A year later, OpenAI demonstrated GPT-2, built by feeding a very large language model massive vast amounts of text from the web. This requires a huge amount of computer power, costing millions of dollars, by some estimates, and considerable engineering skill, but it seems to unlock a new level of understanding in the machine. GPT-2 and its successor GPT-3 can often generate paragraphs of coherent text on a given subject.
“What’s surprising about these large language models is how much they know about how the world works simply from reading all the stuff that they can find,” says Chris Manning, a professor at Stanford who specializes in AI and language.
But GPT and its ilk are essentially very talented statistical parrots. They learn how to re-create the patterns of words and grammar that are found in language.
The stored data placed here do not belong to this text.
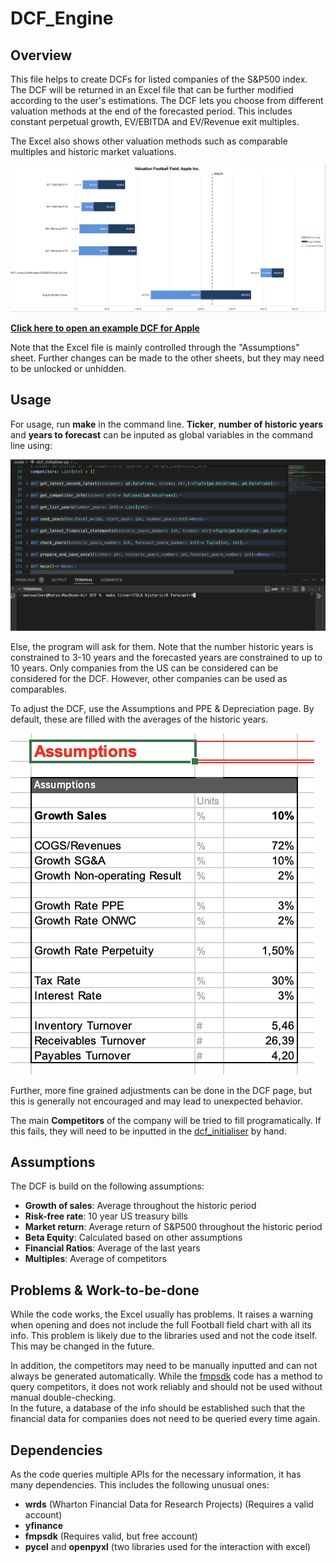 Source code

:# **DCF_Engine**

## Overview
This file helps to create DCFs for listed companies of the S&P500 index. The DCF will be returned in an Excel file that can be further modified according to the user's estimations. The DCF lets you choose from different valuation methods at the end of the forecasted period. This includes constant perpetual growth, EV/EBITDA and EV/Revenue exit multiples.

The Excel also shows other valuation methods such as comparable multiples and historic market valuations.

![alt text](./additional_files/Apple_DCF.png)

[**Click here to open an example DCF for Apple**](./resources/DCF_template.xltm)

Note that the Excel file is mainly controlled through the "Assumptions" sheet. Further changes can be made to the other sheets, but they may need to be unlocked or unhidden.

## Usage
For usage, run **make** in the command line. **Ticker**, **number of historic years** and **years to forecast** can be inputed as global variables in the command line using:

![Alt text](./additional_files/command_line.png)


Else, the program will ask for them. Note that the number historic years is constrained to 3-10 years and the forecasted years are constrained to up to 10 years.
Only companies from the US can be considered can be considered for the DCF. However, other companies can be used as comparables.

To adjust the DCF, use the Assumptions and PPE & Depreciation page. By default, these are filled with the averages of the historic years.

![alt text](./additional_files/assumptions_sheet.png)


Further, more fine grained adjustments can be done in the DCF page, but this is generally not encouraged and may lead to unexpected behavior.

The main **Competitors** of the company will be tried to fill programatically. If this fails, they will need to be inputted in the [dcf_initialiser](/code/dcf_initialiser.py) by hand.

## Assumptions
The DCF is build on the following assumptions:
- **Growth of sales**:  Average throughout the historic period
- **Risk-free rate**:   10 year US treasury bills
- **Market return**:    Average return of S&P500 throughout the historic period
- **Beta Equity**:      Calculated based on other assumptions
- **Financial Ratios**: Average of the last years
- **Multiples**:        Average of competitors

## Problems & Work-to-be-done
While the code works, the Excel usually has problems. It raises a warning when opening and does not include the full Football field chart with all its info. This problem is likely due to the libraries used and not the code itself. This may be changed in the future.
 
In addition, the competitors may need to be manually inputted and can not always be generated automatically. While the [fmpsdk](code/fmpsdk_query/fmpsdk_query.py) code has a method to query competitors, it does not work reliably and should not be used without manual double-checking.  
In the future, a database of the info should be established such that the financial data for companies does not need to be queried every time again.


## Dependencies
As the code queries multiple APIs for the necessary information, it has many dependencies. This includes the following unusual ones:  
- **wrds** (Wharton Financial Data for Research Projects) (Requires a valid account)  
- **yfinance**   
- **fmpsdk** (Requires valid, but free account)
- **pycel** and **openpyxl** (two libraries used for the interaction with excel)
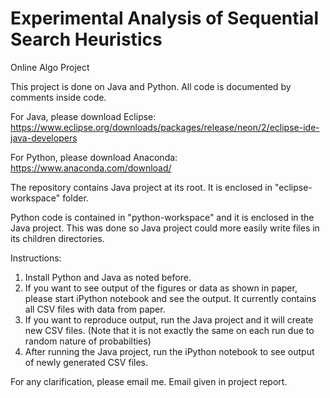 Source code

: # Experimental Analysis of Sequential Search Heuristics
Online Algo Project

This project is done on Java and Python. All code is documented by comments inside code.

For Java, please download Eclipse:
https://www.eclipse.org/downloads/packages/release/neon/2/eclipse-ide-java-developers

For Python, please download Anaconda:
https://www.anaconda.com/download/

The repository contains Java project at its root. It is enclosed in "eclipse-workspace" folder.

Python code is contained in "python-workspace" and it is enclosed in the Java project. This was done so Java project could more easily write files in its children directories.

Instructions:
1. Install Python and Java as noted before.
2. If you want to see output of the figures or data as shown in paper, please start iPython notebook and see the output. It currently contains all CSV files with data from paper.
3. If you want to reproduce output, run the Java project and it will create new CSV files. (Note that it is not exactly the same on each run due to random nature of probabilties)
4. After running the Java project, run the iPython notebook to see output of newly generated CSV files.


For any clarification, please email me. Email given in project report.
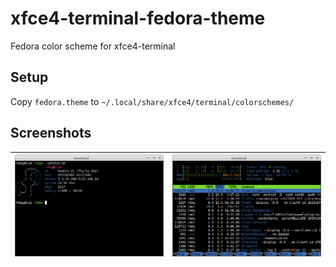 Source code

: # xfce4-terminal-fedora-theme

Fedora color scheme for xfce4-terminal

## Setup

Copy `fedora.theme` to `~/.local/share/xfce4/terminal/colorschemes/`

## Screenshots

![screenshot1](screenshot1.png) | ![screenshot2](screenshot2.png)
-- | --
That means they can blurt out nonsense, wildly inaccurate facts, and hateful language scraped from the darker corners of the web.
Amnon Shashua, a professor of computer science at the Hebrew University of Jerusalem, is the cofounder of another startup building an AI model based on this approach. He knows a thing or two about commercializing AI, having sold his last company, Mobileye, which pioneered using AI to help cars spot things on the road, to Intel in 2017 for $15.3 billion.
Shashua’s new company, AI21 Labs, which came out of stealth last week, has developed an AI algorithm, called Jurassic-1, that demonstrates striking language skills in both English and Hebrew.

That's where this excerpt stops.